=== Task description ===
Look through the lines below, find those with the word "section", and copy them.

=== Data to examine ===
>>>>>

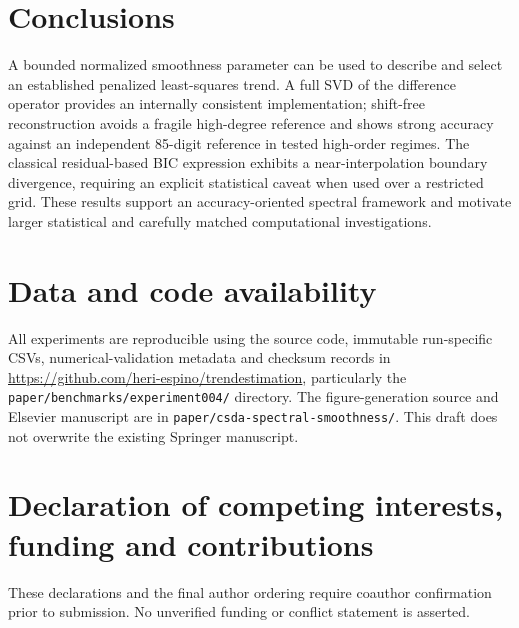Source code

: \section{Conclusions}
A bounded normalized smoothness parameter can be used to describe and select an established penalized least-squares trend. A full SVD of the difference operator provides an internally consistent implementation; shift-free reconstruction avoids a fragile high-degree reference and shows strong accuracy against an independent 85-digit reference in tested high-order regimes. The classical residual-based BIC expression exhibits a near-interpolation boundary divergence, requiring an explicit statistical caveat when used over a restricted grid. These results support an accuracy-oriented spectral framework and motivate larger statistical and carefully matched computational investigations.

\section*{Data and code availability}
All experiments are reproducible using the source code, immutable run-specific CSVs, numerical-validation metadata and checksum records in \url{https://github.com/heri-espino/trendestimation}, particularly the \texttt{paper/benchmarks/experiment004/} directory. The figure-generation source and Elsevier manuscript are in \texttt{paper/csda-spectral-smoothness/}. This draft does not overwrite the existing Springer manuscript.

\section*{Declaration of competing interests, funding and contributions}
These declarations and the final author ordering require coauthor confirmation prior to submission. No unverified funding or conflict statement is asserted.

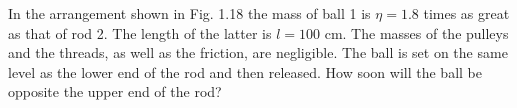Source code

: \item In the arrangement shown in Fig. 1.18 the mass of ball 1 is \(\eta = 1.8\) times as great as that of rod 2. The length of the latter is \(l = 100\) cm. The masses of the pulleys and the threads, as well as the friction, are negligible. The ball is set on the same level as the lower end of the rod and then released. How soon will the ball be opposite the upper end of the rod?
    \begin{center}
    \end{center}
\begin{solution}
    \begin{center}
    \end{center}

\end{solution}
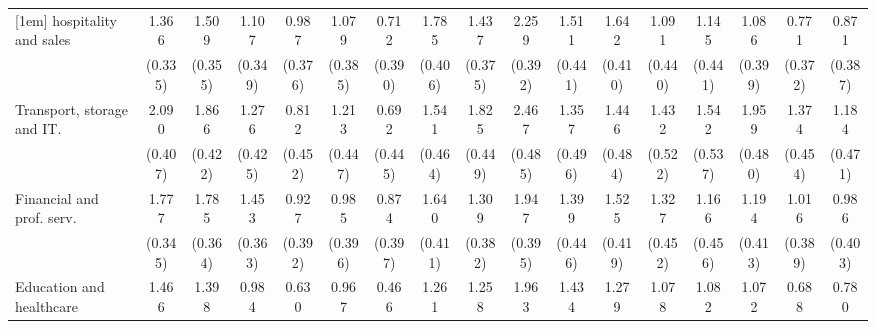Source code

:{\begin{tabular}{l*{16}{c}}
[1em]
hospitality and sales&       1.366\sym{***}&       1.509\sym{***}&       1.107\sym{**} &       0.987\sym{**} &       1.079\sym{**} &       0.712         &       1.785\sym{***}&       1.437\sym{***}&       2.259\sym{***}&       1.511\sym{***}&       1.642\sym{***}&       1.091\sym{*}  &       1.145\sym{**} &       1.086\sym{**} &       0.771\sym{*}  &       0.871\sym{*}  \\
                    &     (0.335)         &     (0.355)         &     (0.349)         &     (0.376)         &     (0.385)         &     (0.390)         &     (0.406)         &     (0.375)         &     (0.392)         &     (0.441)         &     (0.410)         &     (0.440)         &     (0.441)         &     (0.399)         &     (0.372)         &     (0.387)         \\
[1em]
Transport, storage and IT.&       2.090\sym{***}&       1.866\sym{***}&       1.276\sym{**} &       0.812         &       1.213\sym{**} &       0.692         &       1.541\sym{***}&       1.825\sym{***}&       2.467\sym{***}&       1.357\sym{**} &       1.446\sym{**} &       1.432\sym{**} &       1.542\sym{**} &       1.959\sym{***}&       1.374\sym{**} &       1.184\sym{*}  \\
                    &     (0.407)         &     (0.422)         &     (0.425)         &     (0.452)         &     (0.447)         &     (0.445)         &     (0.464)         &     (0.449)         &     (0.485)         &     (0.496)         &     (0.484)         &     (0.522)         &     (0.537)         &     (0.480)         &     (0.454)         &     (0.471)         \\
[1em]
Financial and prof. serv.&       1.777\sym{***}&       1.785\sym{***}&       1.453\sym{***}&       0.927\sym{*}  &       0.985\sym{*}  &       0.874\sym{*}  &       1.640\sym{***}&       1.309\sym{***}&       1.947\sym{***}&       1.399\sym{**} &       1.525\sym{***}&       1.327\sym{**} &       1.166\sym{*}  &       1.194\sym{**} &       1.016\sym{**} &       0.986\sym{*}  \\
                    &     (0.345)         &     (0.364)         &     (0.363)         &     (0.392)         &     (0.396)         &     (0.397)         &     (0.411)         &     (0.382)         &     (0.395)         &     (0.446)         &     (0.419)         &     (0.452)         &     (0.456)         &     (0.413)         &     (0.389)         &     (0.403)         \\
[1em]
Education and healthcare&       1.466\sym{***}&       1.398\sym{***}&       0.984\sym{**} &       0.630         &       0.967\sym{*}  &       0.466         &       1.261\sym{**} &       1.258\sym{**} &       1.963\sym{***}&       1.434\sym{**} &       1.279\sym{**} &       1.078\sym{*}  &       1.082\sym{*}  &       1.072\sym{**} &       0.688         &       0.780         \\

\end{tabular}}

<<<<<

=== Response area ===
: \section{Conclusions}
\section*{Data and code availability}
\section*{Declaration of competing interests, funding and contributions}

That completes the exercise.